In particular, what subjects does she struggle with mostly. Wouldn’t happen to be math would it? I struggled immensely in childhood. I was one of the first diagnosed cases of true ADD and then ADHD later on. What they also found was that I have discalcula. It’s not dyslexia, it’s a specific issue with mathematics. For me, if you give me more than two double digit numbers to add, or do percentages, etc.. in my head, it turns into a plate of spaghetti against the wall. Can’t do it. But, I learned work around and out of the box ways of dealing with it.
She’s doing well in math this year. Just had a quiz today, 19 out of 20, and the only one she got wrong was because she absent-mindedly forgot to put the - in front of the answer. I think I pegged it a few weeks back while helping her through one of her ambiguous homework assignment crises. She’s in advanced language arts, and the teacher is assigning homework to do analysis and opinion on short excerpts of books or poems. The one she struggled with a few weeks back was so absent of any usable information that there was nothing to work with to do the report. Which aggravated her. How the hell can I write 350 words about these characters and this interaction when the only source they have is an excerpt of chapter 4, no character or plot baseline to gauge the characters on, so the entire assignment was essentially to assign your bias onto the characters and assign traits to them, and report on that. Of course that’s not how he explained it, he just said “write 350 words explaining x and y and z.” Last night she had to write 250 words on Poe’s “Annabel Lee”, including analysis of the religious overtones and implications. So, in a nutshell, ambiguity and abstraction challenge her, and with as little certainty as she has in far too much of her life, it triggers the fuck out of her. Then there was the assignment in post secondary skills to do a self-assessment and describe your character. This kid does NOT like opening herself up for the world to see, and last night she expressed just how stupid she found the idea of the assignment. And while I wholeheartedly agree that being self-reflective and honest with oneself is a skill to develop, awkward tweeners with self-esteem and fractured family issues aren’t particularly keen on inviting the world in to root around in their dirty laundry. So, as I see it, a lot of my job as teacher will be to make clear what is expected of her so she doesn’t find simply comprehending and analyzing the objective of the assignment to be so challenging as to put her off the whole thing.

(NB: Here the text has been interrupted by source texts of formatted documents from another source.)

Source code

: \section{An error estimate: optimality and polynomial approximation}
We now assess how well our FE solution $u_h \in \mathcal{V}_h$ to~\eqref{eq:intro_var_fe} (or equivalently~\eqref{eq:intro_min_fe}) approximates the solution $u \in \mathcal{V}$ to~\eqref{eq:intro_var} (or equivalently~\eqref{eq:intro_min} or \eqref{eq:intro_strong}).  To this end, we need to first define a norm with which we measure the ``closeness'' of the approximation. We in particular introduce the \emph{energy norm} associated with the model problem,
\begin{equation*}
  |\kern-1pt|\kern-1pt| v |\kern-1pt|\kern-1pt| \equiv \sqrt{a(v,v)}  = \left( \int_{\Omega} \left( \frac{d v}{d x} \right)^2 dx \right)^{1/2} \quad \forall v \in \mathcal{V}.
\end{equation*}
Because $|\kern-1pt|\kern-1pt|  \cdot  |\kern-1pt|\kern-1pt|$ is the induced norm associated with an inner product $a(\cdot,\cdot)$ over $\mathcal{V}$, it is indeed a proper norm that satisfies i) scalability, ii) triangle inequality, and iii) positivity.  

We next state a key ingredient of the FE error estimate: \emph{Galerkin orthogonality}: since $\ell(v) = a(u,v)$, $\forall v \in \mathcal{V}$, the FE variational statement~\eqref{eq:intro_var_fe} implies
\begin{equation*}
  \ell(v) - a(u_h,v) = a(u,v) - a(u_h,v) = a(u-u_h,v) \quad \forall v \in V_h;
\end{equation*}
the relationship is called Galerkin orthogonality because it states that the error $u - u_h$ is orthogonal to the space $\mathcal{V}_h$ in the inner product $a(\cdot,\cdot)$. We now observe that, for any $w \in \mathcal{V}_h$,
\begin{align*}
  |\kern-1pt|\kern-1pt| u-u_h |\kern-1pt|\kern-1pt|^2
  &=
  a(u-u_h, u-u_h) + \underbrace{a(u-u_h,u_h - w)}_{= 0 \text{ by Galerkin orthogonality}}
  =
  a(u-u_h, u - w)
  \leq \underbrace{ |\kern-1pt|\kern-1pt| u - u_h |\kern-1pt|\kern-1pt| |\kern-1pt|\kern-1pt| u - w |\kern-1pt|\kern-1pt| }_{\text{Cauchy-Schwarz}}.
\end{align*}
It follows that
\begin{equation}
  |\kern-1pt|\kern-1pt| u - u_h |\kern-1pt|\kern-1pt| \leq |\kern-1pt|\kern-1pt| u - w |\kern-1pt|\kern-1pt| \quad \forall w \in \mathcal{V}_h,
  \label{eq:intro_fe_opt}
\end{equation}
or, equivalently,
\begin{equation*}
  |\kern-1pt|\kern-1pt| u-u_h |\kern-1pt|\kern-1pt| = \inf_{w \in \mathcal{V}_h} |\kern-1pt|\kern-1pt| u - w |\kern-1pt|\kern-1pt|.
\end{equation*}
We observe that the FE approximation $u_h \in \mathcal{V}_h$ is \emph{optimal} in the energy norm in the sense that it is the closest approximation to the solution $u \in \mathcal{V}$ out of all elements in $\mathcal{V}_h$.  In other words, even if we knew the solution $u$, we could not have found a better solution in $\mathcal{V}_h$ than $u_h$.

Both of my sons had to learn to play along with academic bull****. It's a skill that adults can use also. Putting up with stupid BS.
Oh absolutely. But I’m not willing to sacrifice her mental health for the lesson. She literally can’t handle any more stressors.
Middle school can really suck. HS provides a chance to reset if kids from more than one MS feed the HS. Also, what does the decree say about educational decisions? Mine has ot spelled out.